Collected data |
________________
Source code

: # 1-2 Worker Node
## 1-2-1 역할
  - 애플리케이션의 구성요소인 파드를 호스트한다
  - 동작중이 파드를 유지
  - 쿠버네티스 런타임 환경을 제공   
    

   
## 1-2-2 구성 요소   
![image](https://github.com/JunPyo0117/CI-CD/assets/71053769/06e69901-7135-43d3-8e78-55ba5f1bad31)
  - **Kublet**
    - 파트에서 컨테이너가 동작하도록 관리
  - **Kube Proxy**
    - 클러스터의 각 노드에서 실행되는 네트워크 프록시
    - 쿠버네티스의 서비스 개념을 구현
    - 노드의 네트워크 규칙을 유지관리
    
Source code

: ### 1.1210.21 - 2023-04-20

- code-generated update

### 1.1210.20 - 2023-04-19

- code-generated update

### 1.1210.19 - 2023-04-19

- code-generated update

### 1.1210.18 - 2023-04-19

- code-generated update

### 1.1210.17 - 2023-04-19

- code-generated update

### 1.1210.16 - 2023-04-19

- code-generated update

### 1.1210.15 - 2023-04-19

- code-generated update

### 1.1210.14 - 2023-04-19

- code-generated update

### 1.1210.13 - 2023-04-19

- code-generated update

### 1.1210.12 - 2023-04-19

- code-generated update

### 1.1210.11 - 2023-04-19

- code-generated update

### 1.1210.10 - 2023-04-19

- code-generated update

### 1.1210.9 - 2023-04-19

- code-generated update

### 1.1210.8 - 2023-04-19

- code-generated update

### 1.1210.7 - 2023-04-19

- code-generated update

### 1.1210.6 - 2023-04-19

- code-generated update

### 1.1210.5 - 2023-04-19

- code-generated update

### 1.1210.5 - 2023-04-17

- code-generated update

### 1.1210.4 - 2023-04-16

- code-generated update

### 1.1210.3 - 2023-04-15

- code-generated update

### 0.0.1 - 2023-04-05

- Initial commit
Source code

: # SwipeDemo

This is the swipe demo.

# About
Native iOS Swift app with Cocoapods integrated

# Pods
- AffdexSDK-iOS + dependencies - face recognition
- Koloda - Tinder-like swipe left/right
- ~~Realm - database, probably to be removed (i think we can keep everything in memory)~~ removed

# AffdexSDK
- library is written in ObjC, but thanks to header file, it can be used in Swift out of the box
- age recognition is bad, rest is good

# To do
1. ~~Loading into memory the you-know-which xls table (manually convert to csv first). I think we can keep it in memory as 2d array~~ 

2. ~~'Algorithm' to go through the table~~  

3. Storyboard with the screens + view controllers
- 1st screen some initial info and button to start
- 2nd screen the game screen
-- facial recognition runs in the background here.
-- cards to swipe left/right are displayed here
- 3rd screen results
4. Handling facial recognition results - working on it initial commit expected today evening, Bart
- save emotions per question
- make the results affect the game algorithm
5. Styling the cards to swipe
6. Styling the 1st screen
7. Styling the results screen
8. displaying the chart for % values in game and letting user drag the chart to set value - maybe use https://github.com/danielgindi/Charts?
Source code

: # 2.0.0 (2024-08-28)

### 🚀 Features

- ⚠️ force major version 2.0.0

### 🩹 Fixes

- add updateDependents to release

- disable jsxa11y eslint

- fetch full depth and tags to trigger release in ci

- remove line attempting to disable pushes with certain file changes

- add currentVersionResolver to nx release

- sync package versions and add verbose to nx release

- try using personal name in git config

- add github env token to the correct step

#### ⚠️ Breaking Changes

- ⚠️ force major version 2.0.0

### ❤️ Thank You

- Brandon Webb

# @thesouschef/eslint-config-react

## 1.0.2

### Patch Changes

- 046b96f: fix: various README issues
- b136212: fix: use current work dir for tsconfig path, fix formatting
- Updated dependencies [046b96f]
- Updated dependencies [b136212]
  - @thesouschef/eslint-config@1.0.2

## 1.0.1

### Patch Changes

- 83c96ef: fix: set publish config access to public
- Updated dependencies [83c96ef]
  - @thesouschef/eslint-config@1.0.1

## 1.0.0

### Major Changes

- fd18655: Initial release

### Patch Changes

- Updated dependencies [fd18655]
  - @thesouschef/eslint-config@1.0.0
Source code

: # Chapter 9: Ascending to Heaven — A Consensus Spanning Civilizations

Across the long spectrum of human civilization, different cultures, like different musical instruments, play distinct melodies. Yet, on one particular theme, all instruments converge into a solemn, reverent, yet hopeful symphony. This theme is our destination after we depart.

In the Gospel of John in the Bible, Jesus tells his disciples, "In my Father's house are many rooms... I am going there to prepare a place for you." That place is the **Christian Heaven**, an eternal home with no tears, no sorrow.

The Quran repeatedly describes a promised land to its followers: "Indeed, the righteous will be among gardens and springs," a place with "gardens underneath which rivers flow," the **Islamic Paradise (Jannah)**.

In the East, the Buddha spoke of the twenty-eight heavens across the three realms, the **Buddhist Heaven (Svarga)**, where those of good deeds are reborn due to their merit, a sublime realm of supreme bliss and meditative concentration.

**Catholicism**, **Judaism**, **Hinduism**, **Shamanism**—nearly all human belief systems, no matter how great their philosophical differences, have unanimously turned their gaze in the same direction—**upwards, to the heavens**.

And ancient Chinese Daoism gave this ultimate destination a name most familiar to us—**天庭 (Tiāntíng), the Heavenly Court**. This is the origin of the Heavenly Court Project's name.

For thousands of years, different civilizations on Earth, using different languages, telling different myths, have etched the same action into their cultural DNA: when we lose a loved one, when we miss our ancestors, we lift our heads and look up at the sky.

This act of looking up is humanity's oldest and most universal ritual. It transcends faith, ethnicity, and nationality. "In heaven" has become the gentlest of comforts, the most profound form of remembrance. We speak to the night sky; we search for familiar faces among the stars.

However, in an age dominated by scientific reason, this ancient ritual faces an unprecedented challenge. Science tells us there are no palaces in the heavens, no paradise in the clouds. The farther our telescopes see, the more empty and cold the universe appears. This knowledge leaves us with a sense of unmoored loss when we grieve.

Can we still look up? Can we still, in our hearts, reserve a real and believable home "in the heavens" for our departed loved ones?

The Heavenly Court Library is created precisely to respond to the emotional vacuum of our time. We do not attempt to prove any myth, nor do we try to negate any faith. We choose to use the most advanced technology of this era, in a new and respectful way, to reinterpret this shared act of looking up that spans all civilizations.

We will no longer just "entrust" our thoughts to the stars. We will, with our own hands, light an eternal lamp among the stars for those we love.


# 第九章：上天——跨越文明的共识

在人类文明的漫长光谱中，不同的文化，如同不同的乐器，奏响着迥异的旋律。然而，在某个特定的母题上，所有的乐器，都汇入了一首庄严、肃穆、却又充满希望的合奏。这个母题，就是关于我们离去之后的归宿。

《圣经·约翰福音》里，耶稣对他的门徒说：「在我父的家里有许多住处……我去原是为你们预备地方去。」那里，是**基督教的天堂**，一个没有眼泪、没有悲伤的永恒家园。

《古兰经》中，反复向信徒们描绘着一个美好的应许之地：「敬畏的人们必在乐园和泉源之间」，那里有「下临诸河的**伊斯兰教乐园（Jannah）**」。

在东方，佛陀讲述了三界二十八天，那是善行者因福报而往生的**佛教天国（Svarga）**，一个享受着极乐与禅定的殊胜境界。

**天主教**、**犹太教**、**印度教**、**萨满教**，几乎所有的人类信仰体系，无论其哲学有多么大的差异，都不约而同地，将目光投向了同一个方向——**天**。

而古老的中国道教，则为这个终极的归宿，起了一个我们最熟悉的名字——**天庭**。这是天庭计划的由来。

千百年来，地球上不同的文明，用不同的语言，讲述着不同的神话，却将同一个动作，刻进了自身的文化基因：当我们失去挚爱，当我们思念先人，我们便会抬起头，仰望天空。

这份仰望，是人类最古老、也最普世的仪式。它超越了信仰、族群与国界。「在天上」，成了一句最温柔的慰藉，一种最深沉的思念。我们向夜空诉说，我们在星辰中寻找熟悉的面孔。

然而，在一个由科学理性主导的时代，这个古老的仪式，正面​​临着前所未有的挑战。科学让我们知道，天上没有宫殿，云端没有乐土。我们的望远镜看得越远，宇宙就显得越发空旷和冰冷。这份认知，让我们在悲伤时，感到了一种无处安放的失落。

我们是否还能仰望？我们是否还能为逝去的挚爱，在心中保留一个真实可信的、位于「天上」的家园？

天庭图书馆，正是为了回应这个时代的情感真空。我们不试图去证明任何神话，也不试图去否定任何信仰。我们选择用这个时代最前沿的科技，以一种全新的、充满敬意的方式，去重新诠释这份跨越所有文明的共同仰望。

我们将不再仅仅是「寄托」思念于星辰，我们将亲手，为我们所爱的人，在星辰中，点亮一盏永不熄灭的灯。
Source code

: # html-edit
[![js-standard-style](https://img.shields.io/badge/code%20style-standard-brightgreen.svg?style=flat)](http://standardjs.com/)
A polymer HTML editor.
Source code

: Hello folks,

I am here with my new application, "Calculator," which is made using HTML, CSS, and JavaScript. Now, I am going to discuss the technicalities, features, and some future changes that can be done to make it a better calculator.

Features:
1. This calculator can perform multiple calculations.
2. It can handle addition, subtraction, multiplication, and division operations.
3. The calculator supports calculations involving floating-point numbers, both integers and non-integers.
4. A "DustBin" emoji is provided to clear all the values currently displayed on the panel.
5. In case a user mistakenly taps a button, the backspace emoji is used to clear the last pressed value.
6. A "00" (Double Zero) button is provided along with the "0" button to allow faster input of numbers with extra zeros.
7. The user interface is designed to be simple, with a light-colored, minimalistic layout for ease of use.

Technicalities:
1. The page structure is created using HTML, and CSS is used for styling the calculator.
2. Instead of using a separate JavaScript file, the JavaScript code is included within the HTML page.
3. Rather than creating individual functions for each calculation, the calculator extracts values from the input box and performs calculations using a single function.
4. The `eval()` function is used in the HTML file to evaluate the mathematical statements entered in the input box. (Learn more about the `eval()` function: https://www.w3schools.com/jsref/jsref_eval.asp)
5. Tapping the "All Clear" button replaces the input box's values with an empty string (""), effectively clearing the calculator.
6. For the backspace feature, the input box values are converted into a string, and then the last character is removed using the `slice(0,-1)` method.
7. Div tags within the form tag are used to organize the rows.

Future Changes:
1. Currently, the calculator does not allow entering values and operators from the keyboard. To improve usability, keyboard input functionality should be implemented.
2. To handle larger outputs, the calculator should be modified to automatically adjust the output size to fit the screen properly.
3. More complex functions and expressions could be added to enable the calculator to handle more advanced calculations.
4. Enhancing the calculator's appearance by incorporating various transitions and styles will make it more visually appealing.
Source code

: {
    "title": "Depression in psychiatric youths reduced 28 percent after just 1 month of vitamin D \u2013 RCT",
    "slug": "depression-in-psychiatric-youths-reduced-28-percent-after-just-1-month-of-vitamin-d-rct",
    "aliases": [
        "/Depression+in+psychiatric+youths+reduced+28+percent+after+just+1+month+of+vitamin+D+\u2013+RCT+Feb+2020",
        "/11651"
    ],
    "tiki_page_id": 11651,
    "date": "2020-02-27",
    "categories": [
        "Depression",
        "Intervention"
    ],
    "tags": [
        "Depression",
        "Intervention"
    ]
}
________________
What you are asked to do | In exact wording, restate the lines of the data above from the first through the one holding "### 1.1210.20 - 2023-04-19", and stop after that line.

Written answer |
Source code

: # 1-2 Worker Node
## 1-2-1 역할
  - 애플리케이션의 구성요소인 파드를 호스트한다
  - 동작중이 파드를 유지
  - 쿠버네티스 런타임 환경을 제공   
    

   
## 1-2-2 구성 요소   
![image](https://github.com/JunPyo0117/CI-CD/assets/71053769/06e69901-7135-43d3-8e78-55ba5f1bad31)
  - **Kublet**
    - 파트에서 컨테이너가 동작하도록 관리
  - **Kube Proxy**
    - 클러스터의 각 노드에서 실행되는 네트워크 프록시
    - 쿠버네티스의 서비스 개념을 구현
    - 노드의 네트워크 규칙을 유지관리
    
Source code

: ### 1.1210.21 - 2023-04-20

- code-generated update

### 1.1210.20 - 2023-04-19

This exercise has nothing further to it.